**Assignment**. From the listing below, output only the lines starting at the line that has "The data set" and ending at the line that has "we have just", exactly as they appear, ends included.
* * * *
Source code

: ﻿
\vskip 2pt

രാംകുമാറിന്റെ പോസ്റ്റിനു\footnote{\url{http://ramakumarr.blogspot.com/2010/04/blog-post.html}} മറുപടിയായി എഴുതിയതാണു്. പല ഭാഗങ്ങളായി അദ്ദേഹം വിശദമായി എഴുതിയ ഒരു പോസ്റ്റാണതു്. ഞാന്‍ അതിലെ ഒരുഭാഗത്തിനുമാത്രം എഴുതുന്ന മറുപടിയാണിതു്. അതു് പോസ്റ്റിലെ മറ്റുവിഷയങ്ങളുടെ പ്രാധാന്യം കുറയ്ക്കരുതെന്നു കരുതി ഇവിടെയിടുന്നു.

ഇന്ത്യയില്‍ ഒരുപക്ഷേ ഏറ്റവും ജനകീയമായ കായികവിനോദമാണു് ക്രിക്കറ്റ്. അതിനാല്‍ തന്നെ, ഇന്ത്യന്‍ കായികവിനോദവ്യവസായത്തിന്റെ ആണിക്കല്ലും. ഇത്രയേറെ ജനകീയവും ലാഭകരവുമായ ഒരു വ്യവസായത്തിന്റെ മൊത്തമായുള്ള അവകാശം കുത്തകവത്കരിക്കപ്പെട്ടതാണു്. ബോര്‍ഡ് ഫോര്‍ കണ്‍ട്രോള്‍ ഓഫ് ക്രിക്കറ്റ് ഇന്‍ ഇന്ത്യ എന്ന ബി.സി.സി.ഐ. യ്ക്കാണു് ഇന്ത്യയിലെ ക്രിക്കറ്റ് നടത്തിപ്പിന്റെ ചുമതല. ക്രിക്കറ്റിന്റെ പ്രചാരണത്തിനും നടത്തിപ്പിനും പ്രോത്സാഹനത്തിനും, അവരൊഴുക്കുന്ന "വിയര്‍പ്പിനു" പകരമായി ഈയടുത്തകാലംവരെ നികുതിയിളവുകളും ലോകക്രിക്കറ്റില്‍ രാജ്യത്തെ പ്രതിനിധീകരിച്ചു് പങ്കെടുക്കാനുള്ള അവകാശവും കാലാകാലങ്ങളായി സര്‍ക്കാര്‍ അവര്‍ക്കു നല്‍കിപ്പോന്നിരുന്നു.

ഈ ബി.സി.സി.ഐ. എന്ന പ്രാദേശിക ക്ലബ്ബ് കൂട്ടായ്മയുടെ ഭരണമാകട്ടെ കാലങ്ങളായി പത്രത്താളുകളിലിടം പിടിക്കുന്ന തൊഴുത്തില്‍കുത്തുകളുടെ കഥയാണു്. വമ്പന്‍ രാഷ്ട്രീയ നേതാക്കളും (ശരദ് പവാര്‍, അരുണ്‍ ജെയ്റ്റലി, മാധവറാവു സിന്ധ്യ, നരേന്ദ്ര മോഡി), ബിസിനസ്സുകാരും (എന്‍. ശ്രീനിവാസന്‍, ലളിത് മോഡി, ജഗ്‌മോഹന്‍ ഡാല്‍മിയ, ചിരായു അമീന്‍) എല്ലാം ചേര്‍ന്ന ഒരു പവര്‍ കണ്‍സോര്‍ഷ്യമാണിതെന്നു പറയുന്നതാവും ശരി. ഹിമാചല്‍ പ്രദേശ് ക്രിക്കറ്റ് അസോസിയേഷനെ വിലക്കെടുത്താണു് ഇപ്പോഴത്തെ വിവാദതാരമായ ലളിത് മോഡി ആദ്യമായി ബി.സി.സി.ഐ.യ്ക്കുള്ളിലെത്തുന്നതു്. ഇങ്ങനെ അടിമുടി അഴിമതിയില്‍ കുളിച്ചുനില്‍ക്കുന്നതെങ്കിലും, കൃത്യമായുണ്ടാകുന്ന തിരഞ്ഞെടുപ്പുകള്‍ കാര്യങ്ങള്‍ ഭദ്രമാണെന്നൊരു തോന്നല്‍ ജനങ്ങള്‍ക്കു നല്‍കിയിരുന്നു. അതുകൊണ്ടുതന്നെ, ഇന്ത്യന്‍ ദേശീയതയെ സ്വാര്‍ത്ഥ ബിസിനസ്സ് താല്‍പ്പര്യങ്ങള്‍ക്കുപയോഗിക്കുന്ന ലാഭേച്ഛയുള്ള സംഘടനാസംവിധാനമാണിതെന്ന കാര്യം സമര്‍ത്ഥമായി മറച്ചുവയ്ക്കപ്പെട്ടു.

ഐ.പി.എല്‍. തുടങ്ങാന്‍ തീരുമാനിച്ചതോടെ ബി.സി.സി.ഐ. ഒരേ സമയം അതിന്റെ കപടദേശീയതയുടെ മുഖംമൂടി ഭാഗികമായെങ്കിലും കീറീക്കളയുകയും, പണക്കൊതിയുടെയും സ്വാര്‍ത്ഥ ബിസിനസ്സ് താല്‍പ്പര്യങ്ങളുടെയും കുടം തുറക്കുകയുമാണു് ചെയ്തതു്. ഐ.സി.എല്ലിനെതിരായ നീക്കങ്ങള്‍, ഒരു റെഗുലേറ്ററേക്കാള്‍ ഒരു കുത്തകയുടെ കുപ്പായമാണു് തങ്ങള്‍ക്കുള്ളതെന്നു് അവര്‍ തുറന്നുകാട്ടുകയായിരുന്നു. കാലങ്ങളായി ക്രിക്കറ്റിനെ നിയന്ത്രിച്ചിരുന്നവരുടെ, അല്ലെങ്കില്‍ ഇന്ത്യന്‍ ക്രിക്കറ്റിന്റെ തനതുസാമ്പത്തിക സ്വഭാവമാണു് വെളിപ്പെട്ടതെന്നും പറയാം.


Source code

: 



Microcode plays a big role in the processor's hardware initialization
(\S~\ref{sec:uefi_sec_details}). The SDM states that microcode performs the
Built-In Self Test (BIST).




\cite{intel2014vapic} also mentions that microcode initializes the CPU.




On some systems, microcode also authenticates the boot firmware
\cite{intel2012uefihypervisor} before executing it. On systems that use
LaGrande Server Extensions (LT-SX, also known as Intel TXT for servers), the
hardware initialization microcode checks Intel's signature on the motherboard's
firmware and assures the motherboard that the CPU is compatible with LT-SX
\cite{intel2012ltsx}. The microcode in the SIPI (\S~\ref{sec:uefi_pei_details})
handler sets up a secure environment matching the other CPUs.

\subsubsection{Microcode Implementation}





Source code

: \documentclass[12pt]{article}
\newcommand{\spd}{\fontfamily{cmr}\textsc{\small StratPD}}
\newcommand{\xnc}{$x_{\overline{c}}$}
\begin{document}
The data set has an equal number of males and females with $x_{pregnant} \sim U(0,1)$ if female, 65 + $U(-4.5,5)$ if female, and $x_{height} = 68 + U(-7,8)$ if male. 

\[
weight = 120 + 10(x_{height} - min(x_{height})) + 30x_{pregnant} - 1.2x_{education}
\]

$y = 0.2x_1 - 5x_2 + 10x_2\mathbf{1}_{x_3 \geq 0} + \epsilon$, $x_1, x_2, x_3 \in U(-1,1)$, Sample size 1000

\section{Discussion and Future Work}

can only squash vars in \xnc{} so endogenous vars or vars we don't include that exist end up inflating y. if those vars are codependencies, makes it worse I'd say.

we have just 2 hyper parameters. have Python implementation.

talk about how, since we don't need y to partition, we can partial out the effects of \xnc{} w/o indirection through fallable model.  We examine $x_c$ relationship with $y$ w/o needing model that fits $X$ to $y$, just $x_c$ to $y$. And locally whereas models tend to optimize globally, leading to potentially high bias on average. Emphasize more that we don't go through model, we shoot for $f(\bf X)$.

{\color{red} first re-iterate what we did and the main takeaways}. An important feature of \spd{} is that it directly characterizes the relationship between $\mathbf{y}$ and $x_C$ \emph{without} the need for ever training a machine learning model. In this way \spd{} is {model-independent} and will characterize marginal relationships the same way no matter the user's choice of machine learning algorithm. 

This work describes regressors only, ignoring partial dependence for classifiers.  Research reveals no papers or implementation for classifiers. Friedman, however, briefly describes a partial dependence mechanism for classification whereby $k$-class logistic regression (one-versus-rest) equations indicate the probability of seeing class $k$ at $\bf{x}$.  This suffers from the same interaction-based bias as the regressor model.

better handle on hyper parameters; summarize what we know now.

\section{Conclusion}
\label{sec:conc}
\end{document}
* * * *
**Finished task**.
The data set has an equal number of males and females with $x_{pregnant} \sim U(0,1)$ if female, 65 + $U(-4.5,5)$ if female, and $x_{height} = 68 + U(-7,8)$ if male. 

\[
weight = 120 + 10(x_{height} - min(x_{height})) + 30x_{pregnant} - 1.2x_{education}
\]

$y = 0.2x_1 - 5x_2 + 10x_2\mathbf{1}_{x_3 \geq 0} + \epsilon$, $x_1, x_2, x_3 \in U(-1,1)$, Sample size 1000

\section{Discussion and Future Work}

can only squash vars in \xnc{} so endogenous vars or vars we don't include that exist end up inflating y. if those vars are codependencies, makes it worse I'd say.

we have just 2 hyper parameters. have Python implementation.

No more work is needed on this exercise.